J'ai observé pendant plusieurs années la manière dont les affaires de violence sexuelle sont traitées par la justice. Vous avez dit que celles-ci représentent 1 % des affaires que poursuivent les procureurs, mais ce sont les trois quarts des affaires qui passent aujourd'hui en cour d'assises. Le décalage n'est donc pas inintéressant. En gros, 10 % des infractions sexuelles font l'objet de plaintes et 10 % des plaintes font l'objet de condamnations, soit 1 % des infractions sexuelles estimées.

Vous avez employé la formule - d'ailleurs très dissuasive pour les victimes - de « parole contre parole ». Dans un système judiciaire organisé autour de la présomption d'innocence, cela revient à mettre en doute la parole de la victime.

Vous dites qu'il faut rechercher des éléments de preuve et investiguer : vous savez comme moi qu'il n'existe parfois pas d'éléments de preuve supplémentaire.
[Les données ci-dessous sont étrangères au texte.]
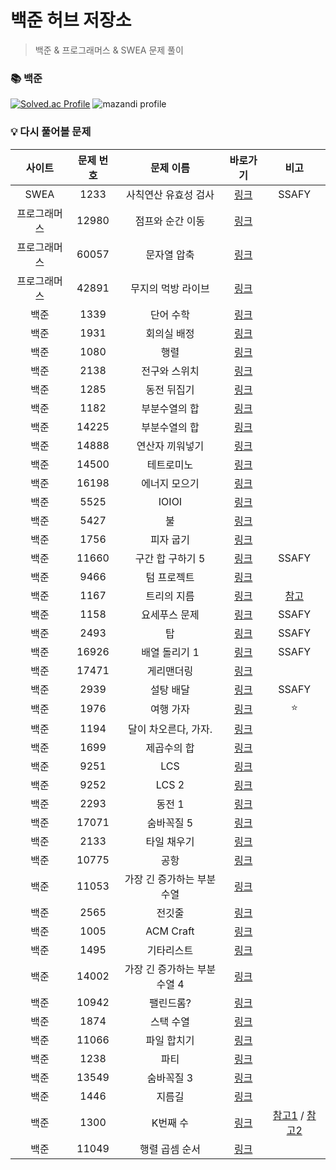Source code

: # 백준 허브 저장소

> 백준 & 프로그래머스 & SWEA 문제 풀이

### 📚 백준

[![Solved.ac Profile](http://mazassumnida.wtf/api/v2/generate_badge?boj=codeer)](https://solved.ac/codeer/)
![mazandi profile](http://mazandi.herokuapp.com/api?handle=codeer&theme=dark)

### 💡 다시 풀어볼 문제

| 사이트 | 문제 번호 |  문제 이름 | 바로가기 | 비고 |
| :----------: | :----------: | :----------: | :----------: | :----------: |
| SWEA | 1233 | 사칙연산 유효성 검사 | [링크](https://swexpertacademy.com/main/code/problem/problemDetail.do?contestProbId=AV141176AIwCFAYD) | SSAFY |
| 프로그래머스 | 12980 | 점프와 순간 이동 | [링크](https://school.programmers.co.kr/learn/courses/30/lessons/12980) | |
| 프로그래머스 | 60057 | 문자열 압축 | [링크](https://school.programmers.co.kr/learn/courses/30/lessons/60057) | |
| 프로그래머스 | 42891 | 무지의 먹방 라이브 | [링크](https://school.programmers.co.kr/learn/courses/30/lessons/42891) | |
| 백준 | 1339 | 단어 수학 | [링크](https://www.acmicpc.net/problem/1339) | |
| 백준 | 1931 | 회의실 배정 | [링크](https://www.acmicpc.net/problem/1931) | |
| 백준 | 1080 | 행렬 | [링크](https://www.acmicpc.net/problem/1080) | |
| 백준 | 2138 | 전구와 스위치 | [링크](https://www.acmicpc.net/problem/2138) | |
| 백준 | 1285 | 동전 뒤집기 | [링크](https://www.acmicpc.net/problem/1285) | |
| 백준 | 1182 | 부분수열의 합 | [링크](https://www.acmicpc.net/problem/1182) | |
| 백준 | 14225 | 부분수열의 합 | [링크](https://www.acmicpc.net/problem/14225) | |
| 백준 | 14888 | 연산자 끼워넣기 | [링크](https://www.acmicpc.net/problem/14888) | |
| 백준 | 14500 | 테트로미노 | [링크](https://www.acmicpc.net/problem/14500) | |
| 백준 | 16198 | 에너지 모으기 | [링크](https://www.acmicpc.net/problem/16198) | |
| 백준 | 5525 | IOIOI | [링크](https://www.acmicpc.net/problem/5525) | |
| 백준 | 5427 | 불 | [링크](https://www.acmicpc.net/problem/5427) | |
| 백준 | 1756 | 피자 굽기 | [링크](https://www.acmicpc.net/problem/1756) | |
| 백준 | 11660 | 구간 합 구하기 5 | [링크](https://www.acmicpc.net/problem/11660) | SSAFY |
| 백준 | 9466 | 텀 프로젝트 | [링크](https://www.acmicpc.net/problem/9466) | |
| 백준 | 1167 | 트리의 지름 | [링크](https://www.acmicpc.net/problem/1167) | [참고](https://velog.io/@zioo/%ED%8A%B8%EB%A6%AC%EC%9D%98-%EC%A7%80%EB%A6%84-%EA%B5%AC%ED%95%98%EA%B8%B0) |
| 백준 | 1158 | 요세푸스 문제 | [링크](https://www.acmicpc.net/problem/1158) | SSAFY |
| 백준 | 2493 | 탑 | [링크](https://www.acmicpc.net/problem/2493) | SSAFY |
| 백준 | 16926 | 배열 돌리기 1 | [링크](https://www.acmicpc.net/problem/16926) | SSAFY |
| 백준 | 17471 | 게리맨더링 | [링크](https://www.acmicpc.net/problem/17471) | |
| 백준 | 2939 | 설탕 배달 | [링크](https://www.acmicpc.net/problem/2839) | SSAFY |
| 백준 | 1976 | 여행 가자 | [링크](https://www.acmicpc.net/problem/1976) | ⭐ |
| 백준 | 1194 | 달이 차오른다, 가자. | [링크](https://www.acmicpc.net/problem/1194) | |
| 백준 | 1699 | 제곱수의 합 | [링크](https://www.acmicpc.net/problem/1699) | |
| 백준 | 9251 | LCS | [링크](https://www.acmicpc.net/problem/9251) | |
| 백준 | 9252 | LCS 2 | [링크](https://www.acmicpc.net/problem/9252) | |
| 백준 | 2293 | 동전 1 | [링크](https://www.acmicpc.net/problem/2293) | |
| 백준 | 17071 | 숨바꼭질 5 | [링크](https://www.acmicpc.net/problem/17071) | |
| 백준 | 2133 | 타일 채우기 | [링크](https://www.acmicpc.net/problem/2133) | |
| 백준 | 10775 | 공항 | [링크](https://www.acmicpc.net/problem/10775) | |
| 백준 | 11053 | 가장 긴 증가하는 부분 수열 | [링크](https://www.acmicpc.net/problem/11053) | |
| 백준 | 2565 | 전깃줄 | [링크](https://www.acmicpc.net/problem/2565) | |
| 백준 | 1005 | ACM Craft | [링크](https://www.acmicpc.net/problem/1005) | |
| 백준 | 1495 | 기타리스트 | [링크](https://www.acmicpc.net/problem/1495) | |
| 백준 | 14002 | 가장 긴 증가하는 부분 수열 4 | [링크](https://www.acmicpc.net/problem/14002) | |
| 백준 | 10942 | 팰린드롬? | [링크](https://www.acmicpc.net/problem/10942) | |
| 백준 | 1874 | 스택 수열 | [링크](https://www.acmicpc.net/problem/1874) | |
| 백준 | 11066 | 파일 합치기 | [링크](https://www.acmicpc.net/problem/11066) | |
| 백준 | 1238 | 파티 | [링크](https://www.acmicpc.net/problem/1238) | |
| 백준 | 13549 | 숨바꼭질 3 | [링크](https://www.acmicpc.net/problem/13549) | |
| 백준 | 1446 | 지름길 | [링크](https://www.acmicpc.net/problem/1446) | |
| 백준 | 1300 | K번째 수 | [링크](https://www.acmicpc.net/problem/1300) | [참고1](https://www.acmicpc.net/board/view/37110) / [참고2](https://www.acmicpc.net/board/view/31679#comment-57064) |
| 백준 | 11049 | 행렬 곱셈 순서 | [링크](https://www.acmicpc.net/problem/11049) | |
Les victimes n'arrivent pas toutes avec un prélèvement de sperme et un certificat médical !

Je suis également frappée par la manière dont fonctionne la justice familiale ou pénale, et par la suspicion terrible que rencontre la parole des femmes et des victimes. Je tiens à vous faire remarquer - parce que cela relève de vos services - que l'on continue à trouver dans les décisions des juges pour enfants et surtout des juges aux affaires familiales des références au « syndrome d'aliénation parentale ». Je croyais pourtant qu'une circulaire avait clairement établi que celui-ci n'existe pas et n'est pas identifié ! J'ai relu le document que vous avez rédigé à ce sujet : il n'est pas à la hauteur de ce qu'on en attend.

Ce sont des affaires dans lesquelles la parole des enfants victimes d'infractions sexuelles est considérée comme une manipulation d'un des parents - en général la mère. Dans les affaires d'infractions sexuelles, qu'elles concernent des femmes ou des enfants, la justice a un énorme problème avec la parole des victimes !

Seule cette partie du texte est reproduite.